The demand for a separate time zone for the Northeast once again getting the place in headlines of news papers and news portals. This time the demand for a separate time zone for the Northeast raised by the Arunachal Chief minister Pema Khandu. According to Mr Khandu a separate time zone for the Northeast would save working daylight time and electricity.
“A separate time zone for the Northeast would save working daylight time and save electricity,” Khandu was quoted by a English National Daily as saying. “We get up as early as 4 am. Several daylight hours are wasted as government offices open only at 10 am and close at 4 pm.”
Khandu’s support for the demand comes days after the Gauhati High Court rejected a public interest litigation seeking a separate time zone for the northeast.

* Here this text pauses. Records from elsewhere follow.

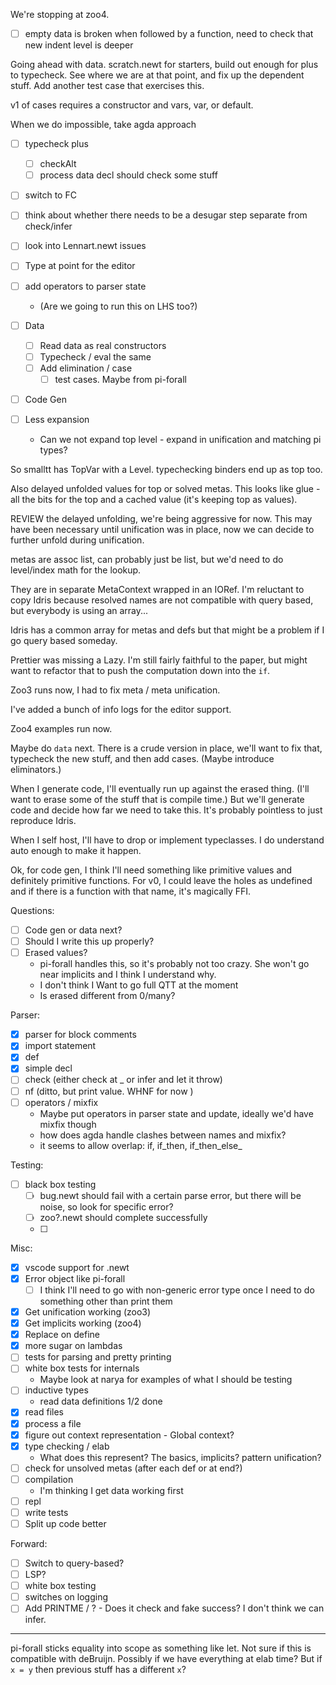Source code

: 
We're stopping at zoo4.

- [ ] empty data is broken when followed by a function, need to check that new indent level is deeper

Going ahead with data. scratch.newt for starters, build out enough for plus to typecheck. See where we are at that point, and fix up the dependent stuff. Add another test case that exercises this.

v1 of cases requires a constructor and vars, var, or default.

When we do impossible, take agda approach

- [ ] typecheck plus
  - [ ] checkAlt
  - [ ] process data decl should check some stuff
- [ ] switch to FC

- [ ] think about whether there needs to be a desugar step separate from check/infer

- [ ] look into Lennart.newt issues
- [ ] Type at point for the editor
- [ ] add operators to parser state
  - (Are we going to run this on LHS too?)

- [ ] Data
  - [ ] Read data as real constructors
  - [ ] Typecheck / eval the same
  - [ ] Add elimination / case
    - [ ] test cases. Maybe from pi-forall
- [ ] Code Gen
- [ ] Less expansion
  - Can we not expand top level - expand in unification and matching pi types?

So smalltt has TopVar with a Level. typechecking binders end up as top too.

Also delayed unfolded values for top or solved metas. This looks like glue - all the bits for the top and a cached value (it's keeping top as values).

REVIEW the delayed unfolding, we're being aggressive for now. This may have been necessary until unification was in place, now we can decide to further unfold during unification.

metas are assoc list, can probably just be list, but we'd need to do level/index math for the lookup.

They are in separate MetaContext wrapped in an IORef. I'm reluctant to copy Idris because resolved names are not compatible with query based, but everybody is using an array...

Idris has a common array for metas and defs but that might be a problem if I go query based someday.

Prettier was missing a Lazy.  I'm still fairly faithful to the paper, but might want to refactor that to push the computation down into the `if`.

Zoo3 runs now, I had to fix meta / meta unification.

I've added a bunch of info logs for the editor support.

Zoo4 examples run now.

Maybe do `data` next.  There is a crude version in place, we'll want to fix that, typecheck the new stuff, and then add cases. (Maybe introduce eliminators.)

When I generate code, I'll eventually run up against the erased thing. (I'll want to erase some of the stuff that is compile time.)  But we'll generate code and decide how far we need to take this.  It's probably pointless to just reproduce Idris.

When I self host, I'll have to drop or implement typeclasses. I do understand auto enough to make it happen.

Ok, for code gen, I think I'll need something like primitive values and definitely primitive functions. For v0, I could leave the holes as undefined and if there is a function with that name, it's magically FFI.

Questions:
- [ ] Code gen or data next?
- [ ] Should I write this up properly?
- [ ] Erased values?
  - pi-forall handles this, so it's probably not too crazy. She won't go near implicits and I think I understand why.
  - I don't think I Want to go full QTT at the moment
  - Is erased different from 0/many?

Parser:
- [x] parser for block comments
- [x] import statement
- [x] def
- [x] simple decl
- [ ] check (either check at _ or infer and let it throw)
- [ ] nf (ditto, but print value. WHNF for now    )
- [ ] operators / mixfix
  - Maybe put operators in parser state and update, ideally we'd have mixfix though
  - how does agda handle clashes between names and mixfix?
  - it seems to allow overlap: if, if_then, if_then_else_

Testing:

- [ ] black box testing
  - [ ] bug.newt should fail with a certain parse error, but there will be noise, so look for specific error?
  - [ ] zoo?.newt should complete successfully
  - [ ]

Misc:
- [x] vscode support for .newt
- [x] Error object like pi-forall
  - [ ] I think I'll need to go with non-generic error type once I need to do something other than print them
- [x] Get unification working (zoo3)
- [x] Get implicits working (zoo4)
- [x] Replace on define
- [x] more sugar on lambdas
- [ ] tests for parsing and pretty printing
- [ ] white box tests for internals
  - Maybe look at narya for examples of what I should be testing
- [ ] inductive types
  - read data definitions 1/2 done
- [x] read files
- [x] process a file
- [x] figure out context representation - Global context?
- [x] type checking / elab
  - What does this represent? The basics, implicits? pattern unification?
- [ ] check for unsolved metas (after each def or at end?)
- [ ] compilation
  - I'm thinking I get data working first
- [ ] repl
- [ ] write tests
- [ ] Split up code better

Forward:

- [ ] Switch to query-based?
- [ ] LSP?
- [ ] white box testing
- [ ] switches on logging
- [ ] Add PRINTME / ? - Does it check and fake success? I don't think we can infer.

----

pi-forall sticks equality into scope as something like let. Not sure if this is compatible with deBruijn.  Possibly if we have everything at elab time?  But if `x = y` then previous stuff has a different `x`?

The demand, first raised by the North-Eastern states in the mid-nineties, is based on the logic that owing to early sunset in the North-East, lights have to be turned on in offices in the evening, leading to excessive consumption of power. This can be avoided by advancing the clock by one or one-and-half hours so that those offices can close earlier.

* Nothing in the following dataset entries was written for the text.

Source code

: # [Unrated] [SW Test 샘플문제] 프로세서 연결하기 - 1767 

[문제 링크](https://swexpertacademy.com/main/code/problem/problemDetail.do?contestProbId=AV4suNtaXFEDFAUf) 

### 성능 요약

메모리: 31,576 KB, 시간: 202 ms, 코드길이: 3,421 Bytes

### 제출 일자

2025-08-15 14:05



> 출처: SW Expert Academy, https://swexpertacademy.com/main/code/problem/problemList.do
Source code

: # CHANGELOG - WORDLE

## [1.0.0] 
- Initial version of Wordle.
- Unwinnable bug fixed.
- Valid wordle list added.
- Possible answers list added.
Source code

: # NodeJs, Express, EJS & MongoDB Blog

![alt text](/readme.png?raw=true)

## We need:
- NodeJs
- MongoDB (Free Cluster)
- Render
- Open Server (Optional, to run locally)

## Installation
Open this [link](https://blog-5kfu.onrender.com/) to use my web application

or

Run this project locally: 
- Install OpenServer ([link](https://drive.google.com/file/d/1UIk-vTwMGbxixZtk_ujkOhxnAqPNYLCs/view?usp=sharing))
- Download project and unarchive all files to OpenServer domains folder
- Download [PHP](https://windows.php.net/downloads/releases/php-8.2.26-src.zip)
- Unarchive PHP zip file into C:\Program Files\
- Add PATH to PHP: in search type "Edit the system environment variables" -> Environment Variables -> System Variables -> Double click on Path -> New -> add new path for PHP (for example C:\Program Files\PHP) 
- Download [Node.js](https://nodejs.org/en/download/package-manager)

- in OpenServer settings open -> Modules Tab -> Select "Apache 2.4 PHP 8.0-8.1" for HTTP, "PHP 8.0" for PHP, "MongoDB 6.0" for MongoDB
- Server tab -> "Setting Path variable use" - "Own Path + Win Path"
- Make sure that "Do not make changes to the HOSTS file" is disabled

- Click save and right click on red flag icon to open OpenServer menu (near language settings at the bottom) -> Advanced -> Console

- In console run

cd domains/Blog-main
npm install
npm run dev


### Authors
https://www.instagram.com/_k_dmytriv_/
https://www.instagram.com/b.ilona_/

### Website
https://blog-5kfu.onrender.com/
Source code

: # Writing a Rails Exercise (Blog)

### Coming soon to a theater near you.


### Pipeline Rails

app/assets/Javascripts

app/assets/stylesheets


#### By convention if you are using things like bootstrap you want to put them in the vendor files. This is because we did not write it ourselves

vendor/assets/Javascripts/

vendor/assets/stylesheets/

In the late 1980s, a team of researchers proposed separating the country into two or three time zones to conserve energy, but its recommendations were not adopted.

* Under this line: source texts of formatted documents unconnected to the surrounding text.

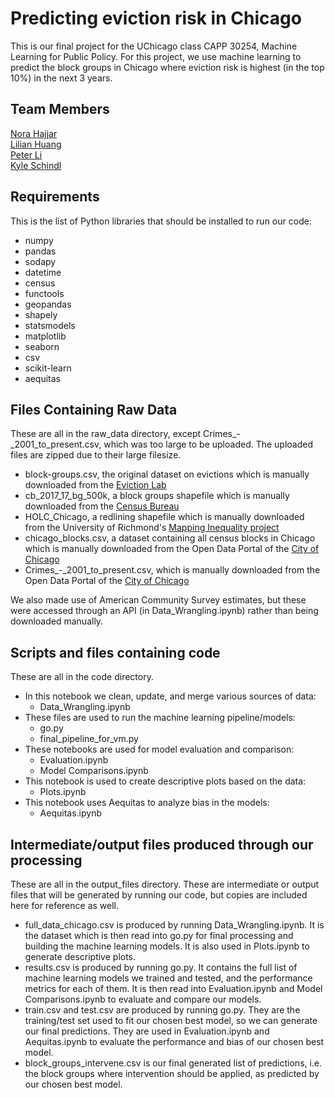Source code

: # Predicting eviction risk in Chicago

This is our final project for the UChicago class CAPP 30254, Machine Learning for Public Policy. For this project, we use machine learning to predict the block groups in Chicago where eviction risk is highest (in the top 10%) in the next 3 years.

## Team Members
[Nora Hajjar](https://github.com/nors230)
<br>
[Lilian Huang](https://github.com/lilianhj)
<br>
[Peter Li](https://github.com/jizhao94)
<br>
[Kyle Schindl](https://github.com/kyleschindl)

## Requirements

This is the list of Python libraries that should be installed to run our code:

* numpy
* pandas
* sodapy
* datetime
* census
* functools
* geopandas
* shapely
* statsmodels
* matplotlib
* seaborn
* csv
* scikit-learn
* aequitas

## Files Containing Raw Data

These are all in the raw_data directory, except Crimes_-_2001_to_present.csv, which was too large to be uploaded.
The uploaded files are zipped due to their large filesize.

* block-groups.csv, the original dataset on evictions which is manually downloaded from the [Eviction Lab](https://data-downloads.evictionlab.org/)
* cb_2017_17_bg_500k, a block groups shapefile which is manually downloaded from the [Census Bureau](https://www2.census.gov/geo/tiger/GENZ2017/kml/)
* HOLC_Chicago, a redlining shapefile which is manually downloaded from the University of Richmond's [Mapping Inequality project](https://dsl.richmond.edu/panorama/redlining/#loc=10/41.9435/-87.7050&opacity=0.8&city=chicago-il)
* chicago_blocks.csv, a dataset containing all census blocks in Chicago which is manually downloaded from the Open Data Portal of the [City of Chicago](https://data.cityofchicago.org/Facilities-Geographic-Boundaries/Boundaries-Census-Blocks-2010/mfzt-js4n)
* Crimes_-_2001_to_present.csv, which is manually downloaded from the Open Data Portal of the [City of Chicago](https://data.cityofchicago.org/Public-Safety/Crimes-2001-to-present/ijzp-q8t2)

We also made use of American Community Survey estimates, but these were accessed through an API (in Data_Wrangling.ipynb) rather than being downloaded manually.

## Scripts and files containing code

These are all in the code directory.
* In this notebook we clean, update, and merge various sources of data:
  * Data_Wrangling.ipynb
* These files are used to run the machine learning pipeline/models:
  * go.py
  * final_pipeline_for_vm.py
* These notebooks are used for model evaluation and comparison:
  * Evaluation.ipynb
  * Model Comparisons.ipynb
* This notebook is used to create descriptive plots based on the data:
  * Plots.ipynb
* This notebook uses Aequitas to analyze bias in the models:
  * Aequitas.ipynb

## Intermediate/output files produced through our processing

These are all in the output_files directory.
These are intermediate or output files that will be generated by running our code, but copies are included here for reference as well.
* full_data_chicago.csv is produced by running Data_Wrangling.ipynb. It is the dataset which is then read into go.py for final processing and building the machine learning models. It is also used in Plots.ipynb to generate descriptive plots.
* results.csv is produced by running go.py. It contains the full list of machine learning models we trained and tested, and the performance metrics for each of them. It is then read into Evaluation.ipynb and Model Comparisons.ipynb to evaluate and compare our models.
* train.csv and test.csv are produced by running go.py. They are the training/test set used to fit our chosen best model, so we can generate our final predictions. They are used in Evaluation.ipynb and Aequitas.ipynb to evaluate the performance and bias of our chosen best model.
* block_groups_intervene.csv is our final generated list of predictions, i.e. the block groups where intervention should be applied, as predicted by our chosen best model.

In 2001, the government established a four–member committee under the Ministry of Science and Technology to examine the need for multiple time zones and daylight saving. The Minister for Science and Technology at the time, Kapil Sibal, suggested sticking to the IST, stating that “the prime meridian was chosen with reference to a central station, and that the expanse of the Indian State was not large.”
A planning commission report in 2006, too, suggested different time zones in India to improve efficiency.
When the British ruled India, they had divided the country into Bombay time zone, Calcutta time zone and bagan time zone.
The tea gardens in Assam still follow the baagaan time in order to increase productivity.
India currently follows a time that is 5-1/2 hours ahead of the international standard, Greenwich Mean Time (GMT). The proposed new time zone would put the North-Eastern states six-hours ahead of GMT, as par with Bangladesh.